Suna no Utsuwa
- Author: Seichō Matsumoto
- Original title: 砂の器 (Suna no Utsuwa)
- Language: Japanese
- Genre: Social mystery
- Publisher: Kobunsha
- Publication date: 1961
- Publication place: Japan

= Suna no Utsuwa (novel) =

Mystery novel by Seichō Matsumoto

Suna no Utsuwa (砂の器), also known as Inspector Imanishi Investigates, is a mystery novel written by Seichō Matsumoto. The novel centers on senior detective Eitaro Imanishi in his efforts to unravel an unsolved murder at a Tokyo train station, while also exploring the generational differences between Japanese who lived through World War II, and the younger generation who lived primarily during the post-war era, as well as the urban, foreign-influenced avant-garde popular culture in contrast to fading traditional Japanese culture.

== Publication history ==
Suna no Utsuwa was originally serialized as a serial in the Japanese newspaper Yomiuri Shimbun between 1960 and 1961 and then published by Kobunsha in 1961. The novel has been made into film and TV dramas.

== Plot ==

The story begins at Kamata Station in Tokyo in 1960, when a body is discovered in the trainyard beaten to death. Veteran detective Eitaro Imanishi investigates based on only two clues: the victim was seen at a cafe speaking to another man with distinct Tōhoku dialect before the murder, and the word "Kameda" was overheard. Imanishi travels to the Tōhoku region with junior detective Hiroshi Yoshimura to investigate but finds no convincing leads. However, while on the return trip, they briefly encounter a famous group of young, avant-garde artists called the "Nouveau Group", who are on tour. Yoshimura, as a younger-generation Japanese is well acquainted with this group, while Imanishi being part of the pre-war generation, is not.

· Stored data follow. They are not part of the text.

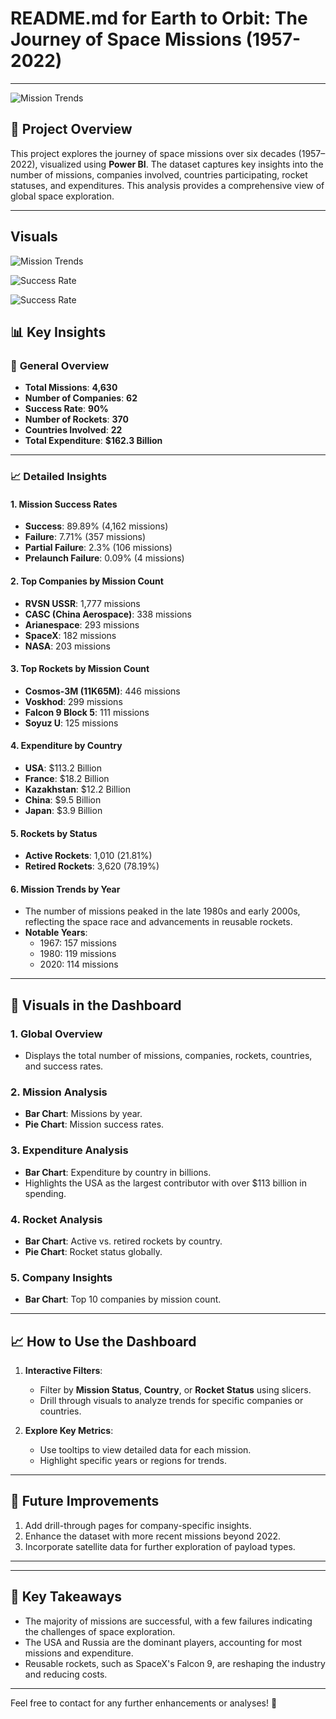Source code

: # README.md for **Earth to Orbit: The Journey of Space Missions (1957-2022)**

---
![Mission Trends](assets/D4I.gif "")

## 🌌 **Project Overview**

This project explores the journey of space missions over six decades (1957–2022), visualized using **Power BI**. The dataset captures key insights into the number of missions, companies involved, countries participating, rocket statuses, and expenditures. This analysis provides a comprehensive view of global space exploration.

---
## Visuals


![Mission Trends](assets/first.png "")


![Success Rate](assets/second.png "")

![Success Rate](assets/third.png "")

## 📊 **Key Insights**

### 🚀 **General Overview**
- **Total Missions**: **4,630**
- **Number of Companies**: **62**
- **Success Rate**: **90%**
- **Number of Rockets**: **370**
- **Countries Involved**: **22**
- **Total Expenditure**: **$162.3 Billion**

---

### 📈 **Detailed Insights**

#### 1. **Mission Success Rates**
- **Success**: 89.89% (4,162 missions)
- **Failure**: 7.71% (357 missions)
- **Partial Failure**: 2.3% (106 missions)
- **Prelaunch Failure**: 0.09% (4 missions)

#### 2. **Top Companies by Mission Count**
- **RVSN USSR**: 1,777 missions
- **CASC (China Aerospace)**: 338 missions
- **Arianespace**: 293 missions
- **SpaceX**: 182 missions
- **NASA**: 203 missions

#### 3. **Top Rockets by Mission Count**
- **Cosmos-3M (11K65M)**: 446 missions
- **Voskhod**: 299 missions
- **Falcon 9 Block 5**: 111 missions
- **Soyuz U**: 125 missions

#### 4. **Expenditure by Country**
- **USA**: $113.2 Billion
- **France**: $18.2 Billion
- **Kazakhstan**: $12.2 Billion
- **China**: $9.5 Billion
- **Japan**: $3.9 Billion

#### 5. **Rockets by Status**
- **Active Rockets**: 1,010 (21.81%)
- **Retired Rockets**: 3,620 (78.19%)

#### 6. **Mission Trends by Year**
- The number of missions peaked in the late 1980s and early 2000s, reflecting the space race and advancements in reusable rockets.
- **Notable Years**:
  - 1967: 157 missions
  - 1980: 119 missions
  - 2020: 114 missions

---

## 📂 **Visuals in the Dashboard**

### 1. **Global Overview**
   - Displays the total number of missions, companies, rockets, countries, and success rates.

### 2. **Mission Analysis**
   - **Bar Chart**: Missions by year.
   - **Pie Chart**: Mission success rates.

### 3. **Expenditure Analysis**
   - **Bar Chart**: Expenditure by country in billions.
   - Highlights the USA as the largest contributor with over $113 billion in spending.

### 4. **Rocket Analysis**
   - **Bar Chart**: Active vs. retired rockets by country.
   - **Pie Chart**: Rocket status globally.

### 5. **Company Insights**
   - **Bar Chart**: Top 10 companies by mission count.

---

## 📈 **How to Use the Dashboard**

1. **Interactive Filters**:
   - Filter by **Mission Status**, **Country**, or **Rocket Status** using slicers.
   - Drill through visuals to analyze trends for specific companies or countries.

2. **Explore Key Metrics**:
   - Use tooltips to view detailed data for each mission.
   - Highlight specific years or regions for trends.

---

## 🌟 **Future Improvements**
1. Add drill-through pages for company-specific insights.
2. Enhance the dataset with more recent missions beyond 2022.
3. Incorporate satellite data for further exploration of payload types.

---


---

## 📌 **Key Takeaways**
- The majority of missions are successful, with a few failures indicating the challenges of space exploration.
- The USA and Russia are the dominant players, accounting for most missions and expenditure.
- Reusable rockets, such as SpaceX's Falcon 9, are reshaping the industry and reducing costs.

---

Feel free to contact for any further enhancements or analyses! 🚀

The novel introduces the Nouveau Group further, a collection of artists in their 20's from various backgrounds, but centers around two major figures: Eiryo Waga a cutting-edge music composer, and Sekigawa Shigeo an art critic. Eiryo Waga is engaged to Sachiko Tadokoro, whose father is a well-to-do politician, while Sekigawa Shigeo is carrying on a love-tryst with a bar hostess named Emiko Miura in secret.

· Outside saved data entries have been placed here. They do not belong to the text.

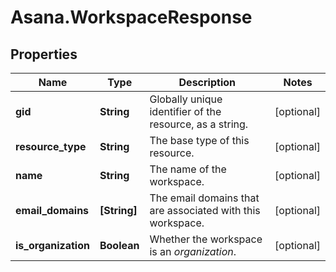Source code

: # Asana.WorkspaceResponse

## Properties
Name | Type | Description | Notes
------------ | ------------- | ------------- | -------------
**gid** | **String** | Globally unique identifier of the resource, as a string. | [optional] 
**resource_type** | **String** | The base type of this resource. | [optional] 
**name** | **String** | The name of the workspace. | [optional] 
**email_domains** | **[String]** | The email domains that are associated with this workspace. | [optional] 
**is_organization** | **Boolean** | Whether the workspace is an *organization*. | [optional]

As the investigation continues, Detective Imanishi determines that the murdered man was Miki Ken'ichi, a respected former police officer who used to live in Shimane Prefecture, and that the accent overheard was in fact local to Shimane Prefecture, not Tohoku. Miki Ken'ichi was on pilgrimage to Ise Shrine and for reasons unclear headed to Tokyo rather than return home afterwards. He was killed the night of his arrival in Tokyo. During the investigation, another member of the Nouveau Group, Kunio Miyata, dies from a heart attack from mysterious circumstances, and another member of his acting group Rieko Naruse takes her own life with a vague suicide note.

Imanishi continues to follow many leads that prove unsuccessful. Meanwhile, the story focuses on critic Sekigawa who pressures his lover Emiko to terminate their unborn child prematurely. Emiko refuses, and she too dies under mysterious circumstances after a fall that triggers a miscarriage.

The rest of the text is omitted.